[[ PROVIDED DATA open ]]

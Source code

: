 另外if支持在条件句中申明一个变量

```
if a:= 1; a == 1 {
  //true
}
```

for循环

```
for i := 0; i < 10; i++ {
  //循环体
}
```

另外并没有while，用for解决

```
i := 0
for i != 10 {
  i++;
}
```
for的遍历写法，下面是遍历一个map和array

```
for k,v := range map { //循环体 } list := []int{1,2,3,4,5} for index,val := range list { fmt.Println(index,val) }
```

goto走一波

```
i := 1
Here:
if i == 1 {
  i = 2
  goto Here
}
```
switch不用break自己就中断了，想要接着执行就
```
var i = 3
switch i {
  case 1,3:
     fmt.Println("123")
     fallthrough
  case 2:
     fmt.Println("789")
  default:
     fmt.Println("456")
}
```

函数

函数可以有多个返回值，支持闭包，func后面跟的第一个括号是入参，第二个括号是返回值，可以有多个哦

[[ PROVIDED DATA closed ]]
[[ PROVIDED DATA open ]]

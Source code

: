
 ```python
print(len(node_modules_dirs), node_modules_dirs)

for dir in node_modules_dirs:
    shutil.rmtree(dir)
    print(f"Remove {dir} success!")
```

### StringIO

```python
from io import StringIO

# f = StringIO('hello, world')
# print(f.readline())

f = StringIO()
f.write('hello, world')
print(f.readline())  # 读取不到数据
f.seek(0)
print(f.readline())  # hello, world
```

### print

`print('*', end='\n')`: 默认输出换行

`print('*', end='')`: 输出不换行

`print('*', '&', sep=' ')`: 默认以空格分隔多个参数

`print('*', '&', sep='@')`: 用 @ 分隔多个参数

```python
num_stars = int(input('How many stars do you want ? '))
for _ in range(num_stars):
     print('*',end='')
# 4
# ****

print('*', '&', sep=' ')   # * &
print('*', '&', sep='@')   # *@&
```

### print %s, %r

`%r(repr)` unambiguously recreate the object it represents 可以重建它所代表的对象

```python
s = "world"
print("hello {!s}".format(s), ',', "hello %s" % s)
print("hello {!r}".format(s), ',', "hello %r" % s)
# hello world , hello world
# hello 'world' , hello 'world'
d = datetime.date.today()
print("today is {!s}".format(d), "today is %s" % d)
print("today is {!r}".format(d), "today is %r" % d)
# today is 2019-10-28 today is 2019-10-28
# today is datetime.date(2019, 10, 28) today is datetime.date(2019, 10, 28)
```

[[ PROVIDED DATA closed ]]
[[ PROVIDED DATA open ]]

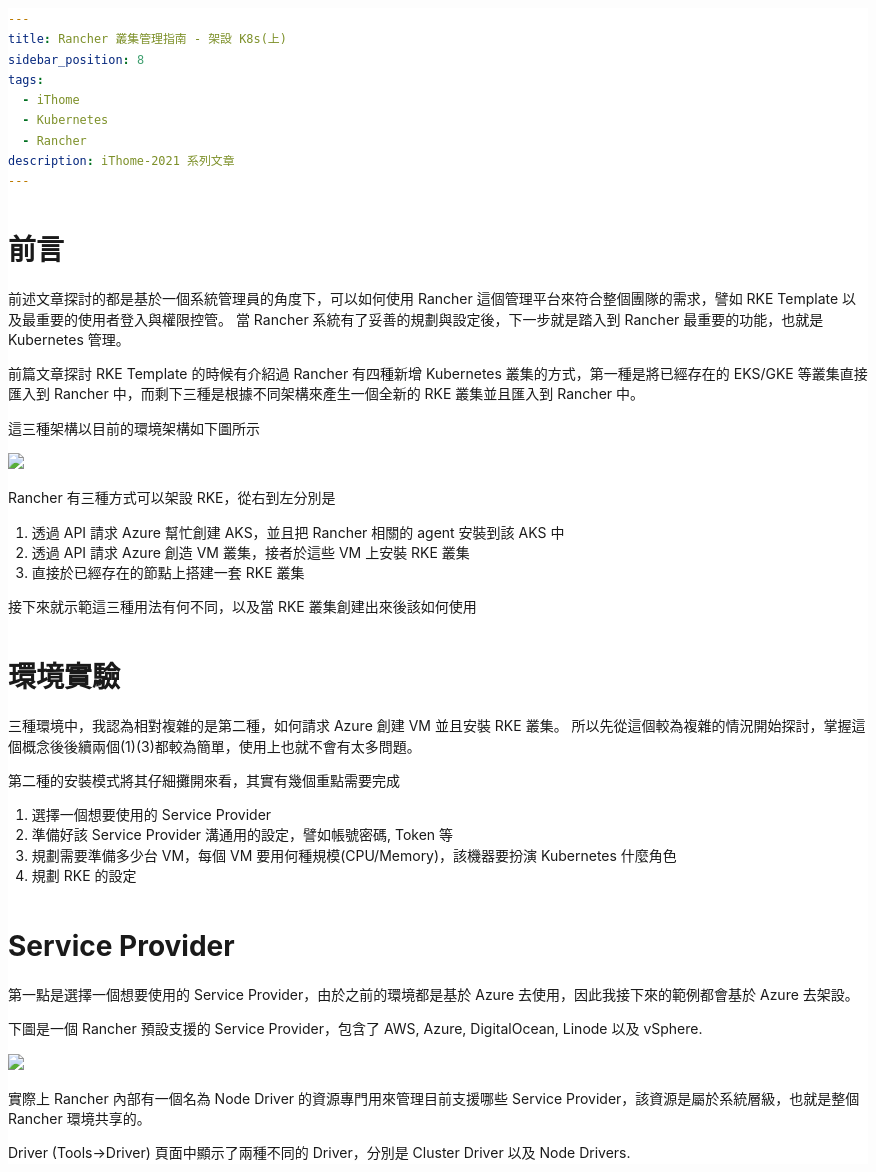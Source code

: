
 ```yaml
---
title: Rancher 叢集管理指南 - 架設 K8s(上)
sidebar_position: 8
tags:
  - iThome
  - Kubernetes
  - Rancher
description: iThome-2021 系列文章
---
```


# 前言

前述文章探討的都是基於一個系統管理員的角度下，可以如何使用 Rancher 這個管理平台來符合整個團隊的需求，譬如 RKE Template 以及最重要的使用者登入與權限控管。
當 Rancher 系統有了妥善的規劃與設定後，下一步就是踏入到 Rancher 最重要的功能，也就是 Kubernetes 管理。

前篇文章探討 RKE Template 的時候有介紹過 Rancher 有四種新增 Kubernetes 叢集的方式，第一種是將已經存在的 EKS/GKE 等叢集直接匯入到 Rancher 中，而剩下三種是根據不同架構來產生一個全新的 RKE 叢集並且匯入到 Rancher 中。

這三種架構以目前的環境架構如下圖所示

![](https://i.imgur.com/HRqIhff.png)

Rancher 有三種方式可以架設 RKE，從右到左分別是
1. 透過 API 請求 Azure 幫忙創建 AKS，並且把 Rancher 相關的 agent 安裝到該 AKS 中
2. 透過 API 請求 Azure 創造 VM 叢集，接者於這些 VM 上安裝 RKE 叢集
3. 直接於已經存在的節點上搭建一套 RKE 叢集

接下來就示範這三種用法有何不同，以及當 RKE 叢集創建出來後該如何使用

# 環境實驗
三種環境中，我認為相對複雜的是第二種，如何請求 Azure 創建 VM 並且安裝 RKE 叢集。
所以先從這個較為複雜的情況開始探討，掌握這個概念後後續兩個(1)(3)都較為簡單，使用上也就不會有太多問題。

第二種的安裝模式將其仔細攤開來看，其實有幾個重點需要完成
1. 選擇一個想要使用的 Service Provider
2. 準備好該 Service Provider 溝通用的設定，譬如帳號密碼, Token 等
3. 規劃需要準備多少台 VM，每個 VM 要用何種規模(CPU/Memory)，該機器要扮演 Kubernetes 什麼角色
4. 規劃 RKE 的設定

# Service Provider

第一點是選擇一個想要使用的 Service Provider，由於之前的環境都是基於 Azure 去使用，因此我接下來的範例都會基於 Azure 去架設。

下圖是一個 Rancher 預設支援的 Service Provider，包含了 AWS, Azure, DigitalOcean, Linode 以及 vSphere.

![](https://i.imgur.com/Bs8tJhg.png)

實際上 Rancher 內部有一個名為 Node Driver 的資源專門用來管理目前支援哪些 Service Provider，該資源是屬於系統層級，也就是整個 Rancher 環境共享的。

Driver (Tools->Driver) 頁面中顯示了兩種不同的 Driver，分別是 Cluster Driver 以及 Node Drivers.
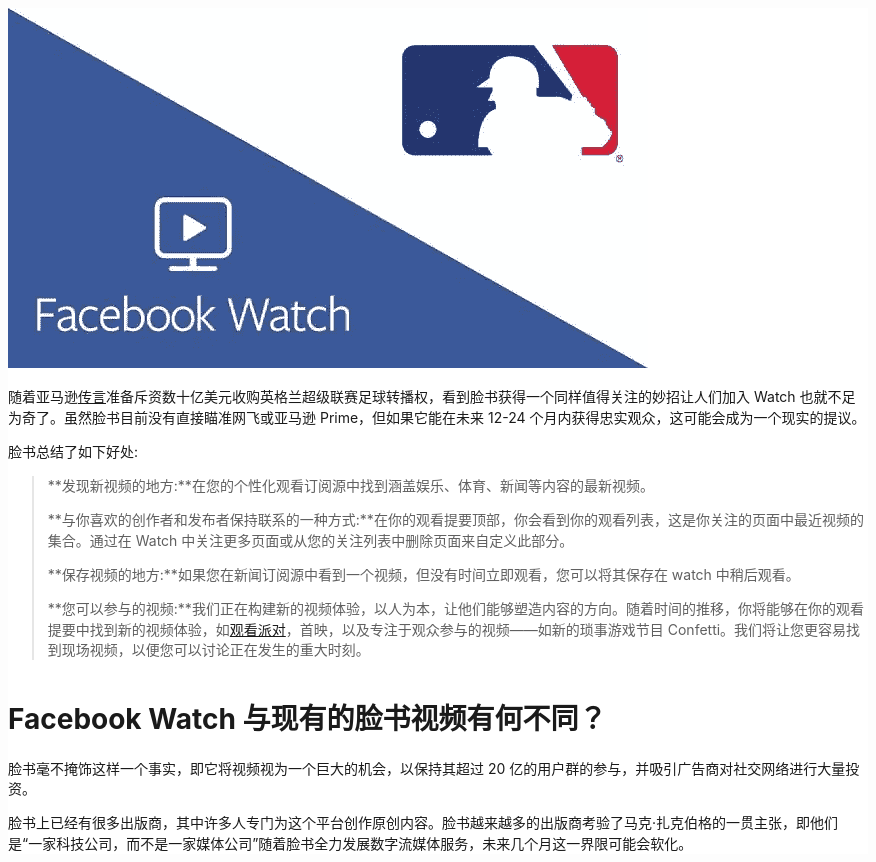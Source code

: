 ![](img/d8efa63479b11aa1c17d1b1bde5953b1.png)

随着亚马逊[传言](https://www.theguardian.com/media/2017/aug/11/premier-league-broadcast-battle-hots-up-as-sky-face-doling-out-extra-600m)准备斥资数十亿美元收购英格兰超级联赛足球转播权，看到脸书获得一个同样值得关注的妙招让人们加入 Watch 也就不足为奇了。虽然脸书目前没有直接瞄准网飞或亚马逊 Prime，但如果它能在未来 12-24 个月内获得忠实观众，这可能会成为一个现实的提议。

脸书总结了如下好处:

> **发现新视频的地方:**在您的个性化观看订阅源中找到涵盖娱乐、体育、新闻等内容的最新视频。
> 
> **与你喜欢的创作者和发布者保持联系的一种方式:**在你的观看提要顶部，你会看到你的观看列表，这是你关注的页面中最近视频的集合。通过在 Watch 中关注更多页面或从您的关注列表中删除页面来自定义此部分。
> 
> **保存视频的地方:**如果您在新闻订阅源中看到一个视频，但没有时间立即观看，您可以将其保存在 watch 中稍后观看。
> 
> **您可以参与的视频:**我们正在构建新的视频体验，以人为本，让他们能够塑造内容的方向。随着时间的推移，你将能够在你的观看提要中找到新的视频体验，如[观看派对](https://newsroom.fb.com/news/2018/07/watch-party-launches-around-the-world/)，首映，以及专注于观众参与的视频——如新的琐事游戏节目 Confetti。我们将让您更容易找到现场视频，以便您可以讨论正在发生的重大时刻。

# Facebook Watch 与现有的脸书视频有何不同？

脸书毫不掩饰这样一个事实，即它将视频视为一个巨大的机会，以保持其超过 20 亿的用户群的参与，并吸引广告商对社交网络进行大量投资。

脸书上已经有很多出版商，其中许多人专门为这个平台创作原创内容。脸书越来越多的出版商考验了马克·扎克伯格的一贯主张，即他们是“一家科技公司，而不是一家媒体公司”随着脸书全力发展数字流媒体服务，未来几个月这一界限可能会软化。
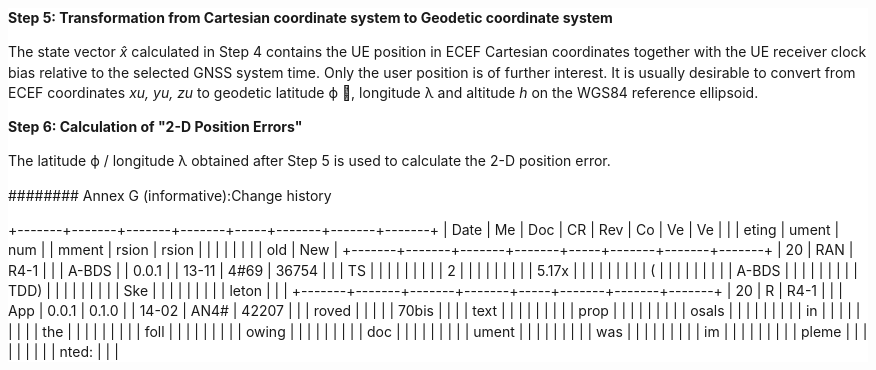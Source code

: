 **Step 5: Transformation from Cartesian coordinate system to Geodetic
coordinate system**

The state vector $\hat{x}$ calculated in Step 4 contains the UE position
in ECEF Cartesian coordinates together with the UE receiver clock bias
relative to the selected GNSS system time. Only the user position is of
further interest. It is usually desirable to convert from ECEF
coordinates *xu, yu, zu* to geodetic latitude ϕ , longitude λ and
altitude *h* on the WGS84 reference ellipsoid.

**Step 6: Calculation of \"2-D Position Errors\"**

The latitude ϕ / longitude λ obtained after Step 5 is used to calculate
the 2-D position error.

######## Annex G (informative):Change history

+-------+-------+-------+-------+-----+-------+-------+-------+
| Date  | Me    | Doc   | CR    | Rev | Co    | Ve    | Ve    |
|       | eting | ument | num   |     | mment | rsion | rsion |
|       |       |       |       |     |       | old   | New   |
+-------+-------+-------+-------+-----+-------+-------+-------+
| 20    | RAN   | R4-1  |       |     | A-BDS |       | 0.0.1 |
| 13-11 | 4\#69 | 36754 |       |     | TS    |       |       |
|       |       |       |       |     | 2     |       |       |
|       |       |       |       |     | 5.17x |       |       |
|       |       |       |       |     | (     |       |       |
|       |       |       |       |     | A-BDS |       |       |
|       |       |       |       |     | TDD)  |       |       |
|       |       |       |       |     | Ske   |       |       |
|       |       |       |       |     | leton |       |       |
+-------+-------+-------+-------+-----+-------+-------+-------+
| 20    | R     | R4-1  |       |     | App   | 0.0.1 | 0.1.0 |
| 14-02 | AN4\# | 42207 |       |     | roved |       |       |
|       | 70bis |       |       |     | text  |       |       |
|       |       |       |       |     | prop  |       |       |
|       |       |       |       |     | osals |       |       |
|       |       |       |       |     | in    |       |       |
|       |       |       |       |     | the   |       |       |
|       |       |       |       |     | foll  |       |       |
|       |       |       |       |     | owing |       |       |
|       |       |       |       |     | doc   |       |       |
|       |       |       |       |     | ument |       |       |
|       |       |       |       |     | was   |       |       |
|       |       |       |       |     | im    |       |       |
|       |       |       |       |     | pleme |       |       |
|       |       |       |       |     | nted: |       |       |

[[ PROVIDED DATA closed ]]

■ **WHAT IS BEING ASKED**: When a line in the listing above holds the word "Kubernetes", copy it.

■ **OUTPUT OF THE TASK**:
  - Kubernetes
當 Rancher 系統有了妥善的規劃與設定後，下一步就是踏入到 Rancher 最重要的功能，也就是 Kubernetes 管理。
前篇文章探討 RKE Template 的時候有介紹過 Rancher 有四種新增 Kubernetes 叢集的方式，第一種是將已經存在的 EKS/GKE 等叢集直接匯入到 Rancher 中，而剩下三種是根據不同架構來產生一個全新的 RKE 叢集並且匯入到 Rancher 中。
3. 規劃需要準備多少台 VM，每個 VM 要用何種規模(CPU/Memory)，該機器要扮演 Kubernetes 什麼角色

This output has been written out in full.